Most importantly, though, the Small Business Administration’s new administrator, Maria Contreras-Sweet, recently announced that SBA loan qualification requirements would be loosened. The changes affect the two most popular SBA programs: the 7(a) program and the 504 program.
Small business lending – making things easier
As of April 21, the SBA made the following changes to two very popular small-business lending programs:
1. Removal of wealth test. The SBA no longer requires a personal resources or wealth test for potential borrowers for both 7(a) and 504 loans. The wealth test was meant to flag wealthy borrowers and potentially disqualify them from participation in SBA lending programs. Applicants were required to provide detailed information about their personal assets. But many small-business owners felt this was too intrusive and were uncomfortable putting their entire financial life under scrutiny just to apply for a small-business loan, so they avoided the SBA loan process altogether.
In practice, the requirement ignored the reality that even entrepreneurs with significant personal net worth might still need financing for their businesses. Many personal assets aren’t liquid, like real estate in a bad market, and aren’t readily available for business use. In other cases, even wealthy owners were unable to obtain funding, negating the thinking that having personal wealth means you don’t need help with your business loan.
2. Revision of collateral requirements on 504 loans. The 504 loan program is designed to assist small-business owners with the purchase of physical assets such as equipment and warehouses. Like the 7(a) program, the SBA offers the lender a guarantee in case the borrower defaults. Before April 21, the only collateral that could be used for the loan was the actual asset being financed. Other collateral was not permitted.
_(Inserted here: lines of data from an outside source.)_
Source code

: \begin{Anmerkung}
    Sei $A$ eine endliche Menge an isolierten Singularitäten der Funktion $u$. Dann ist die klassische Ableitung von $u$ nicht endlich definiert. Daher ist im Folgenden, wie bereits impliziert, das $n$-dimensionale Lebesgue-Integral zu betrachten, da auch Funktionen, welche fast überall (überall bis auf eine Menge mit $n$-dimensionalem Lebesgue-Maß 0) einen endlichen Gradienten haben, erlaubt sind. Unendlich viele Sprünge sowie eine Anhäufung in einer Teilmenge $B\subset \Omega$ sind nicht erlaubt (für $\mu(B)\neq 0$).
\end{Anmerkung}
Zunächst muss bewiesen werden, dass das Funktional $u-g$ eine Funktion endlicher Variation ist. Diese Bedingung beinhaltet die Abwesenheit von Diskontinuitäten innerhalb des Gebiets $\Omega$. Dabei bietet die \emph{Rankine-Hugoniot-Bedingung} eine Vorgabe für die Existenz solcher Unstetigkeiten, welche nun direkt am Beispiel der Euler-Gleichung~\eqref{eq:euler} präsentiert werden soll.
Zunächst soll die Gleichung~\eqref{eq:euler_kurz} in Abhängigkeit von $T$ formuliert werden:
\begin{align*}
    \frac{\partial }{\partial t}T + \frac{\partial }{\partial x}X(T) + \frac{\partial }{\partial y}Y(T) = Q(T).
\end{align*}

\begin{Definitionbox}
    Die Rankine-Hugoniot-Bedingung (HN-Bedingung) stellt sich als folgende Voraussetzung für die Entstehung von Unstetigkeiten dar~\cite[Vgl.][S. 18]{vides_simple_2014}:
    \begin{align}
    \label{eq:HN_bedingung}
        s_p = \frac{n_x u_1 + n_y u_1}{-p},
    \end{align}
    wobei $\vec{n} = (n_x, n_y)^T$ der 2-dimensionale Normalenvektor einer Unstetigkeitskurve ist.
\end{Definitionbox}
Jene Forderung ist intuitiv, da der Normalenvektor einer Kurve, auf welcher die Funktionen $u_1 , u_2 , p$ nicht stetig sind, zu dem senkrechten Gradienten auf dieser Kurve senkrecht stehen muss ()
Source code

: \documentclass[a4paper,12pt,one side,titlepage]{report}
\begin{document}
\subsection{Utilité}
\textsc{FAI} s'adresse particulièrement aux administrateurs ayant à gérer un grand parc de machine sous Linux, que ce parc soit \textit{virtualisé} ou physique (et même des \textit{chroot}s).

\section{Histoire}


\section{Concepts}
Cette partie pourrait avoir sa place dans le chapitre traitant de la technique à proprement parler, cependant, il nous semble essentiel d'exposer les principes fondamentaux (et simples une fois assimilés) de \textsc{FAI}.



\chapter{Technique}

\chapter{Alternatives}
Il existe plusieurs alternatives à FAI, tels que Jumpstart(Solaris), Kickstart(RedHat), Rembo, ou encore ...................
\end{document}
But that’s no longer the case, and the SBA now allows other collateral to be used. For instance, let’s say your business owns a $2 million warehouse and needs to purchase $500,000 in vehicles. Under the new regulations, you can choose to have the warehouse instead of the trucks you’re purchasing serve as the collateral for the 504 loan. This change allows owners to protect their most valuable assets and also access lower interest rates.